* [Task statement]: Your task is to repeat, word for word, the line containing "點選「**SFTP 服務**」，進入「**SFTP 服務**」頁面，可以看到" and all lines that follow it to the end of the material, and no other lines.

Record extracts: Begin

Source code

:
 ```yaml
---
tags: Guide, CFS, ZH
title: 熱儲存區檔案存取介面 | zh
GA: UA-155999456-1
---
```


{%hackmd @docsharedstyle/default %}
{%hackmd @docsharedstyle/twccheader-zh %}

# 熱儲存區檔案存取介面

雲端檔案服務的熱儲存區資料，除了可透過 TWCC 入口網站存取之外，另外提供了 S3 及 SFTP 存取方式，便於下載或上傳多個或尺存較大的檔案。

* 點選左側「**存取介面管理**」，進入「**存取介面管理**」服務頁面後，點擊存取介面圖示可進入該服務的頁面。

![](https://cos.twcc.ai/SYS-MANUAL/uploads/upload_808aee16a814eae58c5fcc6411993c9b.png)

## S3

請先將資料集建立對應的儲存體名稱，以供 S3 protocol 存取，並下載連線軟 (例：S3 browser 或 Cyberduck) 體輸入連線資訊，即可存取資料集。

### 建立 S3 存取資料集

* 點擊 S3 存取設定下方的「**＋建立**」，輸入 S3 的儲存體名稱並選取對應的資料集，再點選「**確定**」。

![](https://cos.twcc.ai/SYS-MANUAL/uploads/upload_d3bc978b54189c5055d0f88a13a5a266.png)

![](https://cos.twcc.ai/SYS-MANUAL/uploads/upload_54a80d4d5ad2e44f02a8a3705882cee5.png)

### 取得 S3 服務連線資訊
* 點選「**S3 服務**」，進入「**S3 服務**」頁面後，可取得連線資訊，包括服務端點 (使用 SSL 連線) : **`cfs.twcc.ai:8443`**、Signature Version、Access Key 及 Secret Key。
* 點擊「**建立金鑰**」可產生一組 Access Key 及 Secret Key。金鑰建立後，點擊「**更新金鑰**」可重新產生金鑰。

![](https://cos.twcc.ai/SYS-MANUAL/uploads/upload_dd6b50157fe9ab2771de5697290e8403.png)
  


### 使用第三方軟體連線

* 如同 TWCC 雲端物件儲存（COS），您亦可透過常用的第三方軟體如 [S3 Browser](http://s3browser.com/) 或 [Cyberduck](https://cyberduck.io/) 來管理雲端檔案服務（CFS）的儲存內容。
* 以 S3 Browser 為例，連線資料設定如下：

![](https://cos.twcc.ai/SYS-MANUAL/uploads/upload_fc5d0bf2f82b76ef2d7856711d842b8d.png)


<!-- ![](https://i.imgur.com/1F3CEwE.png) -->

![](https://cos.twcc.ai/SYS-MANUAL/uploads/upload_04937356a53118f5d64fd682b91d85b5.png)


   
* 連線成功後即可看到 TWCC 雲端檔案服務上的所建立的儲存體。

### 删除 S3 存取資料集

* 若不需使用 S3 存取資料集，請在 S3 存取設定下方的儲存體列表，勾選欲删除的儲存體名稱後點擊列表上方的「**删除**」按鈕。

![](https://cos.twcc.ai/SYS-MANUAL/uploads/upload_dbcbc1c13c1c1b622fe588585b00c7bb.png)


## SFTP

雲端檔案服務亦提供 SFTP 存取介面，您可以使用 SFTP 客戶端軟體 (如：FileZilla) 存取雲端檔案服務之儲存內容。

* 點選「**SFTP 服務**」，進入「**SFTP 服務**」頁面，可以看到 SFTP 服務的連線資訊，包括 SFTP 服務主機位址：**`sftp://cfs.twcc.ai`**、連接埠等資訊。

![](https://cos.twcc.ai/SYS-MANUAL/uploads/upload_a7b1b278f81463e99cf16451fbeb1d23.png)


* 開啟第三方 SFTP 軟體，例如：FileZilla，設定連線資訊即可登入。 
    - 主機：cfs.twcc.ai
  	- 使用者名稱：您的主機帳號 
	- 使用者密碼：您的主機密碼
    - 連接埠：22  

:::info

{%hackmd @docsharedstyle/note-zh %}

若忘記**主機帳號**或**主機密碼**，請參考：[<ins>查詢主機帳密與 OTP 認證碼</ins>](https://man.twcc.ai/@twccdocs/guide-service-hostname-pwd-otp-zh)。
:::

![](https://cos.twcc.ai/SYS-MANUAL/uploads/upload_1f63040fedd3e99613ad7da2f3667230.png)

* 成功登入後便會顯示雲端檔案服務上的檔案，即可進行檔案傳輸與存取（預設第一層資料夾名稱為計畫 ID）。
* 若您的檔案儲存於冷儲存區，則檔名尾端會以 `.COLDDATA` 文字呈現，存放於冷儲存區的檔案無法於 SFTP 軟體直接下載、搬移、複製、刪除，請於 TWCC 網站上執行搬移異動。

Record extracts: End

* [Problem solution]:
* 點選「**SFTP 服務**」，進入「**SFTP 服務**」頁面，可以看到 SFTP 服務的連線資訊，包括 SFTP 服務主機位址：**`sftp://cfs.twcc.ai`**、連接埠等資訊。

![](https://cos.twcc.ai/SYS-MANUAL/uploads/upload_a7b1b278f81463e99cf16451fbeb1d23.png)


* 開啟第三方 SFTP 軟體，例如：FileZilla，設定連線資訊即可登入。 
    - 主機：cfs.twcc.ai
  	- 使用者名稱：您的主機帳號 
	- 使用者密碼：您的主機密碼
    - 連接埠：22  

:::info

{%hackmd @docsharedstyle/note-zh %}

若忘記**主機帳號**或**主機密碼**，請參考：[<ins>查詢主機帳密與 OTP 認證碼</ins>](https://man.twcc.ai/@twccdocs/guide-service-hostname-pwd-otp-zh)。
:::

![](https://cos.twcc.ai/SYS-MANUAL/uploads/upload_1f63040fedd3e99613ad7da2f3667230.png)

* 成功登入後便會顯示雲端檔案服務上的檔案，即可進行檔案傳輸與存取（預設第一層資料夾名稱為計畫 ID）。
* 若您的檔案儲存於冷儲存區，則檔名尾端會以 `.COLDDATA` 文字呈現，存放於冷儲存區的檔案無法於 SFTP 軟體直接下載、搬移、複製、刪除，請於 TWCC 網站上執行搬移異動。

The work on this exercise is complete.